:: ABOUT THIS TASK ::
Scan the data. Collect each line that contains the word "underscore".

:: LISTED RECORDS ::
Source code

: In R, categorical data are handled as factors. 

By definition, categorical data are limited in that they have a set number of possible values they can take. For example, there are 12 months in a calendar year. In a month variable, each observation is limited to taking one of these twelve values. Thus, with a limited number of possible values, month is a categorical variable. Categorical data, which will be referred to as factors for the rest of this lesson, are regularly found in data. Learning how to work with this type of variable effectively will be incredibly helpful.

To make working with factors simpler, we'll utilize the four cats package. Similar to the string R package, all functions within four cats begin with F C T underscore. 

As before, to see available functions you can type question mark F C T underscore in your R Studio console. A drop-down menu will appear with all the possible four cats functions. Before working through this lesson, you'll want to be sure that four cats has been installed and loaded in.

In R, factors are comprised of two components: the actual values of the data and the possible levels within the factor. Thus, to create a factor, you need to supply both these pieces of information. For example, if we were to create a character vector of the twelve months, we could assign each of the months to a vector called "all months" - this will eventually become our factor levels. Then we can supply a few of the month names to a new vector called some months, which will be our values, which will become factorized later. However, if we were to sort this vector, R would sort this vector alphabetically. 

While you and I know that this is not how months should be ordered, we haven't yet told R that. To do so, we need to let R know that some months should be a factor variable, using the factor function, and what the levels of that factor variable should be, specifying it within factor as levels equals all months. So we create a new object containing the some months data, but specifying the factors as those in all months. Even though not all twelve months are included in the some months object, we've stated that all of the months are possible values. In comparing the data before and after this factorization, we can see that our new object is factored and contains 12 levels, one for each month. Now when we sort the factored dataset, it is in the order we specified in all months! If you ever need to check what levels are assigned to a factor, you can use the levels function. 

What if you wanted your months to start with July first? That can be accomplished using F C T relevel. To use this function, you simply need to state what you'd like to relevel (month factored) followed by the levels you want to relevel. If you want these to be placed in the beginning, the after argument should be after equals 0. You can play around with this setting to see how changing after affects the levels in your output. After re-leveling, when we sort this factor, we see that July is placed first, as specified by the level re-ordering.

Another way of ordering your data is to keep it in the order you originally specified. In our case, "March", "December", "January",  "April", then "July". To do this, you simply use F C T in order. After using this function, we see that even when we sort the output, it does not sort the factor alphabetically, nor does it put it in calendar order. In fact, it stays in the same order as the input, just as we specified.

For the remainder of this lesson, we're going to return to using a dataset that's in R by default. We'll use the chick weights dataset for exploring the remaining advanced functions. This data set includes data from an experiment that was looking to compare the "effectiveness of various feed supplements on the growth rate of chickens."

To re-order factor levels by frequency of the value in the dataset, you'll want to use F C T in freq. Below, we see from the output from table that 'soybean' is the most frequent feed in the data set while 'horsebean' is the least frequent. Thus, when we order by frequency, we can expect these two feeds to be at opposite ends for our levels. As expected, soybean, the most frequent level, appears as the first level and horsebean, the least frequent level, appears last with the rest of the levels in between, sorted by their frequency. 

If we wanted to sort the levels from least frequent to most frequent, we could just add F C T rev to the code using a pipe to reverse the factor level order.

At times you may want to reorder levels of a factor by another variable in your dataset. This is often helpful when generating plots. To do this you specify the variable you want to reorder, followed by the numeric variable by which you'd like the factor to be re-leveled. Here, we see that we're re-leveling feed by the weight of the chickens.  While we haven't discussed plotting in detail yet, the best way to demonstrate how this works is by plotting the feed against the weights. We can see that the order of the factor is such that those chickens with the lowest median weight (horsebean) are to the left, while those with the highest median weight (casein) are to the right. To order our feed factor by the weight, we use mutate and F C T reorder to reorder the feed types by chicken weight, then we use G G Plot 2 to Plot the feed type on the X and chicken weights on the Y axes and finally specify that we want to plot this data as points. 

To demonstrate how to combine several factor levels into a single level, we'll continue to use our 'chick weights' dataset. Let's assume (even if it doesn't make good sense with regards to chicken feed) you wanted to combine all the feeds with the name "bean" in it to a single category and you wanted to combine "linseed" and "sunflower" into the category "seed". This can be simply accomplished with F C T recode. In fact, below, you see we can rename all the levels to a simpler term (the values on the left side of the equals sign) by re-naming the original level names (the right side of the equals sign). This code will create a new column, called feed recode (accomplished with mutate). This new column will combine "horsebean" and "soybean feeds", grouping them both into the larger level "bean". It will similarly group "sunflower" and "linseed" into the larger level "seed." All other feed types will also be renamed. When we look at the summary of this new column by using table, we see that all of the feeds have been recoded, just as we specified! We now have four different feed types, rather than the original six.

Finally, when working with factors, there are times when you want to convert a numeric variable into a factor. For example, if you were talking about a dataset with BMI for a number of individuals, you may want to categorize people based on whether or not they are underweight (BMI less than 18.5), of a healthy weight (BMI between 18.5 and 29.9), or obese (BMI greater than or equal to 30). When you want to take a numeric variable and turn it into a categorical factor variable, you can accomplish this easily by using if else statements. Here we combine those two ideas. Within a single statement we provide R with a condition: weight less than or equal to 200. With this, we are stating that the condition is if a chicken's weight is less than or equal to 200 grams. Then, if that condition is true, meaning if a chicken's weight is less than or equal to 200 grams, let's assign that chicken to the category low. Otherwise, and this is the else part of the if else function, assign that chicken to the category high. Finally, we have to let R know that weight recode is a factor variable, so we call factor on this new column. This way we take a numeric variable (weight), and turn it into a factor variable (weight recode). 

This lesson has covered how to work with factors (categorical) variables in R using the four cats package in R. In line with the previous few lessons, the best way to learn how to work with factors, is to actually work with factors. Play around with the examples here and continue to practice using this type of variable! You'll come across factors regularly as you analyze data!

:: SOLUTION TO THE PROBLEM ::
To make working with factors simpler, we'll utilize the four cats package. Similar to the string R package, all functions within four cats begin with F C T underscore. 
As before, to see available functions you can type question mark F C T underscore in your R Studio console. A drop-down menu will appear with all the possible four cats functions. Before working through this lesson, you'll want to be sure that four cats has been installed and loaded in.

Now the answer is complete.